取引内容 | 設定条件 | 自動登録内容 |
---|---|---|
オフィス賃料 | 取引名「オフィス賃料」(完全一致) 金額「55,000円」(完全一致) | (借)地代家賃 55,000円 (貸)普通預金 55,000円 |
携帯電話料金 | 取引名「ドコモ」(部分一致) 金額「5,000円〜8,000円」(範囲指定) | (借)通信費 xxx円 (貸)普通預金 xxx円 |
Amazon購入 | 取引名「Amazon」(部分一致) 金額「30,000円以下」 | (借)消耗品費 xxx円 (貸)クレジットカード xxx円 |



【メリット解説】freee会計の自動登録機能がもたらす効果
従来の会計ソフトと比較した場合、freee会計の自動登録機能がもたらす具体的なメリットを詳しく見ていきましょう。

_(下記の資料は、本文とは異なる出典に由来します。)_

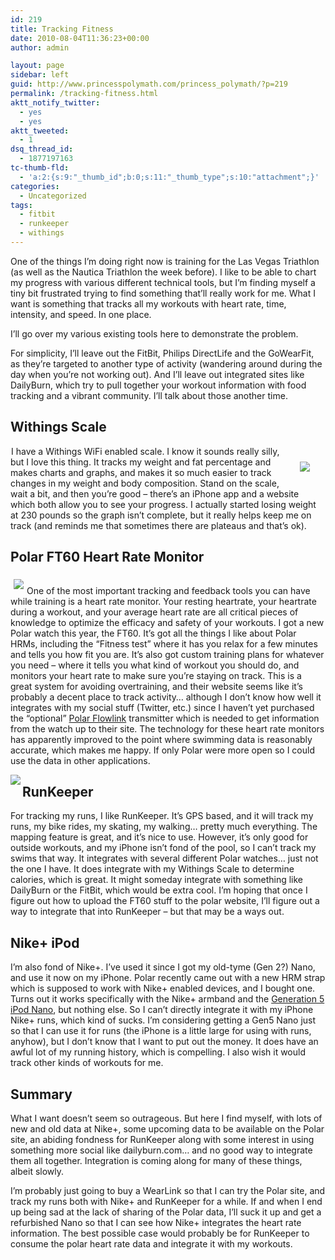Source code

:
 ```yaml
---
id: 219
title: Tracking Fitness
date: 2010-08-04T11:36:23+00:00
author: admin

layout: page
sidebar: left
guid: http://www.princesspolymath.com/princess_polymath/?p=219
permalink: /tracking-fitness.html
aktt_notify_twitter:
  - yes
  - yes
aktt_tweeted:
  - 1
dsq_thread_id:
  - 1877197163
tc-thumb-fld:
  - 'a:2:{s:9:"_thumb_id";b:0;s:11:"_thumb_type";s:10:"attachment";}'
categories:
  - Uncategorized
tags:
  - fitbit
  - runkeeper
  - withings
---
```

One of the things I&#8217;m doing right now is training for the Las Vegas Triathlon (as well as the Nautica Triathlon the week before). I like to be able to chart my progress with various different technical tools, but I&#8217;m finding myself a tiny bit frustrated trying to find something that&#8217;ll really work for me. What I want is something that tracks all my workouts with heart rate, time, intensity, and speed. In one place. 

I&#8217;ll go over my various existing tools here to demonstrate the problem. 

For simplicity, I&#8217;ll leave out the FitBit, Philips DirectLife and the GoWearFit, as they&#8217;re targeted to another type of activity (wandering around during the day when you&#8217;re not working out). And I&#8217;ll leave out integrated sites like DailyBurn, which try to pull together your workout information with food tracking and a vibrant community. I&#8217;ll talk about those another time.

## Withings Scale 

[<img border="0" src="http://ecx.images-amazon.com/images/I/314xnDWG2rL._SL500_AA300_.jpg" class="grouped_elements" rel="tc-fancybox-group219" align="right" hspace="25" vspace="25" />](http://www.amazon.com/gp/product/B002JE2PSA?ie=UTF8&tag=triathalongwi-20&linkCode=as2&camp=1789&creative=390957&creativeASIN=B002JE2PSA) <img src="http://www.assoc-amazon.com/e/ir?t=triathalongwi-20&#038;l=as2&#038;o=1&#038;a=B002JE2PSA" width="1" height="1" border="0" alt="" style="border:none !important; margin:0px !important;" />I have a Withings WiFi enabled scale. I know it sounds really silly, but I love this thing. It tracks my weight and fat percentage and makes charts and graphs, and makes it so much easier to track changes in my weight and body composition. Stand on the scale, wait a bit, and then you&#8217;re good &#8211; there&#8217;s an iPhone app and a website which both allow you to see your progress. I actually started losing weight at 230 pounds so the graph isn&#8217;t complete, but it really helps keep me on track (and reminds me that sometimes there are plateaus and that&#8217;s ok).



## Polar FT60 Heart Rate Monitor 

[<img border="0" src="http://ecx.images-amazon.com/images/I/41OlDE6IRQL._SL500_AA300_.jpg" class="grouped_elements" rel="tc-fancybox-group219" align="left" hspace="5" vspace="5" />](http://www.amazon.com/gp/product/B001F0PVNA?ie=UTF8&tag=triathalongwi-20&linkCode=as2&camp=1789&creative=390957&creativeASIN=B001F0PVNA)<img src="http://www.assoc-amazon.com/e/ir?t=triathalongwi-20&#038;l=as2&#038;o=1&#038;a=B001F0PVNA" width="1" height="1" border="0" alt="" style="border:none !important; margin:0px !important;" />
  
One of the most important tracking and feedback tools you can have while training is a heart rate monitor. Your resting heartrate, your heartrate during a workout, and your average heart rate are all critical pieces of knowledge to optimize the efficacy and safety of your workouts. I got a new Polar watch this year, the FT60. It&#8217;s got all the things I like about Polar HRMs, including the &#8220;Fitness test&#8221; where it has you relax for a few minutes and tells you how fit you are. It&#8217;s also got custom training plans for whatever you need &#8211; where it tells you what kind of workout you should do, and monitors your heart rate to make sure you&#8217;re staying on track. This is a great system for avoiding overtraining, and their website seems like it&#8217;s probably a decent place to track activity&#8230; although I don&#8217;t know how well it integrates with my social stuff (Twitter, etc.) since I haven&#8217;t yet purchased the &#8220;optional&#8221; [Polar Flowlink](http://www.amazon.com/gp/product/B001EO6YS8?ie=UTF8&tag=triathalongwi-20&linkCode=as2&camp=1789&creative=390957&creativeASIN=B001EO6YS8) transmitter which is needed to get information from the watch up to their site. The technology for these heart rate monitors has apparently improved to the point where swimming data is reasonably accurate, which makes me happy. If only Polar were more open so I could use the data in other applications. 

<img src="http://static1.runkeeper.com/build/1227/static/kronos/images/no-profile-pic_sm.jpg?" align="left" valign="bottom" />
  


## RunKeeper 

For tracking my runs, I like RunKeeper. It&#8217;s GPS based, and it will track my runs, my bike rides, my skating, my walking&#8230; pretty much everything. The mapping feature is great, and it&#8217;s nice to use. However, it&#8217;s only good for outside workouts, and my iPhone isn&#8217;t fond of the pool, so I can&#8217;t track my swims that way. It integrates with several different Polar watches&#8230; just not the one I have. It does integrate with my Withings Scale to determine calories, which is great. It might someday integrate with something like DailyBurn or the FitBit, which would be extra cool. I&#8217;m hoping that once I figure out how to upload the FT60 stuff to the polar website, I&#8217;ll figure out a way to integrate that into RunKeeper &#8211; but that may be a ways out.
  


## Nike+ iPod 

I&#8217;m also fond of Nike+. I&#8217;ve used it since I got my old-tyme (Gen 2?) Nano, and use it now on my iPhone. Polar recently came out with a new HRM strap which is supposed to work with Nike+ enabled devices, and I bought one. Turns out it works specifically with the Nike+ armband and the [Generation 5 iPod Nano](http://www.amazon.com/gp/product/B002ONBP96?ie=UTF8&tag=triathalongwi-20&linkCode=as2&camp=1789&creative=390957&creativeASIN=B002ONBP96), but nothing else. So I can&#8217;t directly integrate it with my iPhone Nike+ runs, which kind of sucks. I&#8217;m considering getting a Gen5 Nano just so that I can use it for runs (the iPhone is a little large for using with runs, anyhow), but I don&#8217;t know that I want to put out the money. It does have an awful lot of my running history, which is compelling. I also wish it would track other kinds of workouts for me.

## Summary 

What I want doesn&#8217;t seem so outrageous. But here I find myself, with lots of new and old data at Nike+, some upcoming data to be available on the Polar site, an abiding fondness for RunKeeper along with some interest in using something more social like dailyburn.com&#8230; and no good way to integrate them all together. Integration is coming along for many of these things, albeit slowly.

I&#8217;m probably just going to buy a WearLink so that I can try the Polar site, and track my runs both with Nike+ and RunKeeper for a while. If and when I end up being sad at the lack of sharing of the Polar data, I&#8217;ll suck it up and get a refurbished Nano so that I can see how Nike+ integrates the heart rate information. The best possible case would probably be for RunKeeper to consume the polar heart rate data and integrate it with my workouts.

業務効率化の実現
自動登録ルールを適切に設定することで、以下のような業務効率化が実現します。(独自統計)
他の会計ソフトとの比較
他の会計ソフトでは「仕訳の推測」や「候補の提示」はありますが、freee会計のような「完全自動登録」機能は限定的です。この点がfreee会計の大きな優位性となっています。
クライアントとの関係強化
自動登録機能の活用は、税理士事務所とクライアントの関係にも良い影響をもたらします。
- より迅速なフィードバックや経営アドバイスが可能に
- クライアントの事務負担の軽減(領収書整理・入力作業の削減)
- リアルタイムでの経営状況の把握と共有
- より付加価値の高いサービス提供へのシフト






【Q&A】クライアントからよくある質問と回答
freee会計を導入・提案する際に、クライアントから最もよく聞かれる質問とその回答例。

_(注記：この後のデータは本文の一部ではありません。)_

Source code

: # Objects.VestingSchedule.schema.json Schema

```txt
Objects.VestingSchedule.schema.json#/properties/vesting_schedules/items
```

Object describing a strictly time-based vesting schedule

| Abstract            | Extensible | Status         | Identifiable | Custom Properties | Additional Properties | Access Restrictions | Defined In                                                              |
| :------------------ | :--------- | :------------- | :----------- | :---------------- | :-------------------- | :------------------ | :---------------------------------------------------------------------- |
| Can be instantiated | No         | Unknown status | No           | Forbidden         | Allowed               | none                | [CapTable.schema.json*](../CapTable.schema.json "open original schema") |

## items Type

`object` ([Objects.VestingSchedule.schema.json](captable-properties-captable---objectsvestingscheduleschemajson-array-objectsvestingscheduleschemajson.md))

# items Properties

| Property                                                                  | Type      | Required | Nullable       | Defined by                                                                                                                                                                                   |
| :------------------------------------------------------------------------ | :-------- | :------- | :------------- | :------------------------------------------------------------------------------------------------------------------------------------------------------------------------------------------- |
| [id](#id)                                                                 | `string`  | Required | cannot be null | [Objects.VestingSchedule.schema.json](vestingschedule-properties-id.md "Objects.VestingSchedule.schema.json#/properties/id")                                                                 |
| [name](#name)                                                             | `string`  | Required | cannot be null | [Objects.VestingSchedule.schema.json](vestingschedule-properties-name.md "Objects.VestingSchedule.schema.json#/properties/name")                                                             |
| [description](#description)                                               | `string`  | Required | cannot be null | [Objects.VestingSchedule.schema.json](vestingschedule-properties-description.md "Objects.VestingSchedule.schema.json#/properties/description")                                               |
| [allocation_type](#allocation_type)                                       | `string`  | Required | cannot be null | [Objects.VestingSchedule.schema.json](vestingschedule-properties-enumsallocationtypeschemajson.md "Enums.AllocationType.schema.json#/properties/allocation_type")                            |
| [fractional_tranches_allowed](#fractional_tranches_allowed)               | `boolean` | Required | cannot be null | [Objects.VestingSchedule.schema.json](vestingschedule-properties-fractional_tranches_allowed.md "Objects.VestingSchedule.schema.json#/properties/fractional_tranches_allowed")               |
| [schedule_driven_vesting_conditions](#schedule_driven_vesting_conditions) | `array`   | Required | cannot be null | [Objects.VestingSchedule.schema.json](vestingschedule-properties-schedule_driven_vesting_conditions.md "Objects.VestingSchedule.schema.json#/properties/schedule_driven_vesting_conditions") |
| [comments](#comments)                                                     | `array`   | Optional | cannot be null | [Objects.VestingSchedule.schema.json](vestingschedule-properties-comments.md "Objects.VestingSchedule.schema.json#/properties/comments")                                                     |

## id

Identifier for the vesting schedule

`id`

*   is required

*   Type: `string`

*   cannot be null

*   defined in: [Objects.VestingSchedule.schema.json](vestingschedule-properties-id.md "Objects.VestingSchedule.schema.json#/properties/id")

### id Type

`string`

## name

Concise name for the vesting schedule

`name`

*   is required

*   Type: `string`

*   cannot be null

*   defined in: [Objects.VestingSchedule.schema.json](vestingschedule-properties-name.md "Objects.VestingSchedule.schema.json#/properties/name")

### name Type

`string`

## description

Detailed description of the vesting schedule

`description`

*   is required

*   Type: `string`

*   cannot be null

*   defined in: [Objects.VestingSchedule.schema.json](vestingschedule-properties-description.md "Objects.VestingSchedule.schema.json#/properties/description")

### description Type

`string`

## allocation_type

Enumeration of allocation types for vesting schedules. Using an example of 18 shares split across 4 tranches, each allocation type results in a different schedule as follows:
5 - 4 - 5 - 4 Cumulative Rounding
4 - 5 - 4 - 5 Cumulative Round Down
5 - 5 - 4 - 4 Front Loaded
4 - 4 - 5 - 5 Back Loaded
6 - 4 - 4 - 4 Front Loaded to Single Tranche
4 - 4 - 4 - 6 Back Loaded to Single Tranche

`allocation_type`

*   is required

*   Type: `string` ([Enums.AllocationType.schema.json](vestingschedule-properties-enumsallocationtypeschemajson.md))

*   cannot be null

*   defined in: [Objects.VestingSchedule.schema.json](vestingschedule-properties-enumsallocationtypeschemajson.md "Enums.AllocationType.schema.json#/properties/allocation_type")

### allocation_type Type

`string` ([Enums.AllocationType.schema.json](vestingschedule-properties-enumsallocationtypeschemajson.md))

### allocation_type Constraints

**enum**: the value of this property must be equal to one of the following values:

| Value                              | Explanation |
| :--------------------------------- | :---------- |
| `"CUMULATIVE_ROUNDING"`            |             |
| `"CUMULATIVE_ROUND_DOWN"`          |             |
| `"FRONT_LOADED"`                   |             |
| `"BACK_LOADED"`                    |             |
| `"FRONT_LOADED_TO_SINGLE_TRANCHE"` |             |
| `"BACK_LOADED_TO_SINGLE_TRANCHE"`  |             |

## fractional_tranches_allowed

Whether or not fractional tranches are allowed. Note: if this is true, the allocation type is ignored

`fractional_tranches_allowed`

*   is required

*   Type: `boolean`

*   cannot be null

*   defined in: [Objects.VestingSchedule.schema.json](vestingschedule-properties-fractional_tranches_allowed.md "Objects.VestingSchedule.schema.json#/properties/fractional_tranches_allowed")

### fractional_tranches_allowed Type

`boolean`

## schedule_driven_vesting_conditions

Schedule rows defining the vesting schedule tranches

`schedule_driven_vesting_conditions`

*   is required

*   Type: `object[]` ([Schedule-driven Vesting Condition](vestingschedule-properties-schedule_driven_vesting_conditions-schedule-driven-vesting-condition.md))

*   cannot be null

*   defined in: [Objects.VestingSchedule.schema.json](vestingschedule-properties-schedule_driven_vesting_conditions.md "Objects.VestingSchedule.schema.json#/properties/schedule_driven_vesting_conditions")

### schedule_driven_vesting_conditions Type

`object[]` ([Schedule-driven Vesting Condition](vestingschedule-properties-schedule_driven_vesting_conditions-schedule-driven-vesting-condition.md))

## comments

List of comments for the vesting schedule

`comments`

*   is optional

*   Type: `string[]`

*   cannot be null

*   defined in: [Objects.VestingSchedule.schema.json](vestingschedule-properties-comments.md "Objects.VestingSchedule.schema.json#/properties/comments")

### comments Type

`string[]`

- 自動で登録されると、逆にミスが増えたり見落としが発生したりしないですか?
-
自動登録ルールは「完全に任せる」のではなく「基本的なルーティンワークを自動化」するためのものです。設定したルールに基づいて自動登録されますが、税理士事務所として定期的なチェック体制を整えれば問題ありません。
- 今まで弥生会計など手動入力が中心の会計ソフトを使っていましたが、freee会計は使いにくくないですか?
-
確かに操作感は異なりますが、freee会計の自動化機能に慣れると、むしろ手動入力の手間が大幅に削減されます。移行期間中は両方の操作感の違いに戸惑うかもしれませんが、結果的に業務効率が向上したとの声をいただいています。

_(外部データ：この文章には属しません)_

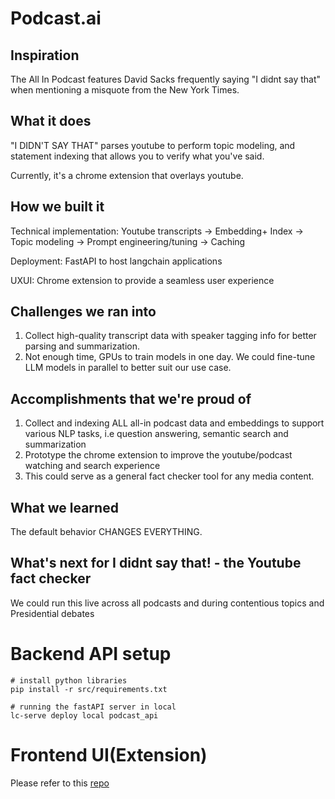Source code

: # Podcast.ai
## Inspiration

The All In Podcast features David Sacks frequently saying "I didnt say that" when mentioning a misquote from the New York Times. 

## What it does

"I DIDN'T SAY THAT" parses youtube to perform topic modeling, and statement indexing that allows you to verify what you've said.

Currently, it's a chrome extension that overlays youtube.

## How we built it

Technical implementation:
Youtube transcripts -> Embedding+ Index -> Topic modeling -> Prompt engineering/tuning -> Caching 

Deployment:
FastAPI to host langchain applications

UXUI:
Chrome extension to provide a seamless user experience
## Challenges we ran into

1. Collect high-quality transcript data with speaker tagging info for better parsing and summarization.
2. Not enough time, GPUs to train models in one day. We could fine-tune LLM models in parallel to better suit our use case. 

## Accomplishments that we're proud of

1. Collect and indexing ALL all-in podcast data and embeddings to support various NLP tasks, i.e question answering, semantic search and summarization
2. Prototype the chrome extension to improve the youtube/podcast watching and search experience
3. This could serve as a general fact checker tool for any media content.

## What we learned

The default behavior CHANGES EVERYTHING.

## What's next for I didnt say that! - the Youtube fact checker

We could run this live across all podcasts and during contentious topics and Presidential debates

# Backend API setup
```
# install python libraries
pip install -r src/requirements.txt

# running the fastAPI server in local
lc-serve deploy local podcast_api
```

# Frontend UI(Extension)
Please refer to this [repo](https://github.com/theptrk/ididntsaythat)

【まとめ】freee会計の自動登録ルールを活用した業務効率化
本記事では、freee会計の自動登録ルールについて、その特徴やメリット、設定方法、活用のポイントを解説しました。ポイントをまとめると以下の通りです:
仕訳を手動で計上せず自動登録されることによる業務効率化。ただし定期的な確認は必要。
定型的・定期的な取引、特定のキーワードを持つ取引に特に効果的
部分一致と完全一致の適切な使い分け、定期的な目視確認が重要
単なる推測ではなく自動登録が可能な点が大きな優位性
税理士事務所として、freee会計の自動登録機能を活用することで、単純作業から解放され、より高付加価値なサービスを提供することが可能になります。
業界が大きく変化する中、クラウド会計ソフトと自動化技術を上手に活用することで、税理士事務所としての競争力を高め、クライアントにより良いサービスを提供していきましょう。